## Recorded information
++++++++++++++++++++
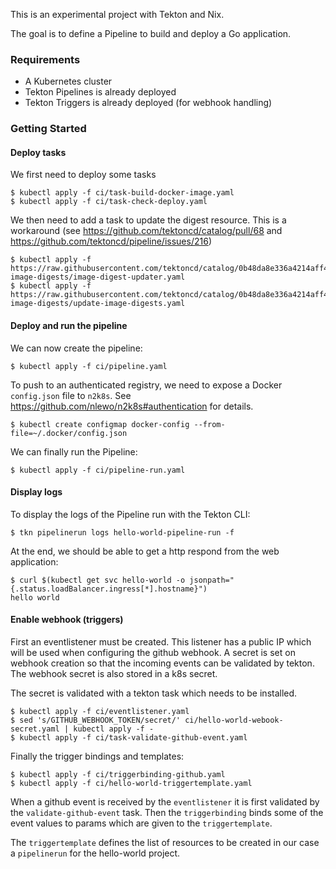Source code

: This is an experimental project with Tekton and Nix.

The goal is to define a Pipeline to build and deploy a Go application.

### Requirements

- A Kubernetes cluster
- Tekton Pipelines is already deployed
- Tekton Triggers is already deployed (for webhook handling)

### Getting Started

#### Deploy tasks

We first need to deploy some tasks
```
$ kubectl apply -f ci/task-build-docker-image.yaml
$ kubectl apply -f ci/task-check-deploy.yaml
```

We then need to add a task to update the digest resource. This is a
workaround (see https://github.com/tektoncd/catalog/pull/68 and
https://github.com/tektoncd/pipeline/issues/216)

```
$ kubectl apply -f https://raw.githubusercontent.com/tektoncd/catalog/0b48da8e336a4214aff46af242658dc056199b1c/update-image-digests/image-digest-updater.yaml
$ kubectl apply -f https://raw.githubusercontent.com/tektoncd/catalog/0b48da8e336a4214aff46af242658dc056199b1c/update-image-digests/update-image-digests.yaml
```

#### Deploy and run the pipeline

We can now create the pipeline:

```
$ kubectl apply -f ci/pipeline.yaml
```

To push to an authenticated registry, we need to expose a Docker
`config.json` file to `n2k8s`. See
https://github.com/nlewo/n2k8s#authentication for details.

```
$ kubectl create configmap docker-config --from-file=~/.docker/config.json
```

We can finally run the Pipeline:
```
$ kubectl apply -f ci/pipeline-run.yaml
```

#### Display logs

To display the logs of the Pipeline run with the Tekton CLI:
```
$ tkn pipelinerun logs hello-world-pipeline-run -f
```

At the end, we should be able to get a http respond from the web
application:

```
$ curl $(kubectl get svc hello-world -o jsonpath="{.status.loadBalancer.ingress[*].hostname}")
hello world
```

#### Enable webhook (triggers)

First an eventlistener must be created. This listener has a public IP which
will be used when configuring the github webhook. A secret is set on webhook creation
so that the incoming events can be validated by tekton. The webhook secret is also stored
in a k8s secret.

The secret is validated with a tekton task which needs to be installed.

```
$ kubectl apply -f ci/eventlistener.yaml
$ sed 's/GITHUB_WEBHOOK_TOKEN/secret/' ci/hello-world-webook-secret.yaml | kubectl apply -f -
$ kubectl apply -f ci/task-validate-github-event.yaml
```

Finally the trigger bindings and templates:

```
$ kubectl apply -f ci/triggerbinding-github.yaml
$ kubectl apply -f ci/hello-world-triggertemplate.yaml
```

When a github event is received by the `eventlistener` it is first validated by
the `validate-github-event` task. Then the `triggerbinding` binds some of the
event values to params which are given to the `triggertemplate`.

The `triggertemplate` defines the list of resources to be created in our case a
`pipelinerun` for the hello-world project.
++++++++++++++++++++
## Activity
The answer must be a single number: the count of lines in the entries that include "tasks".

## Completed task
2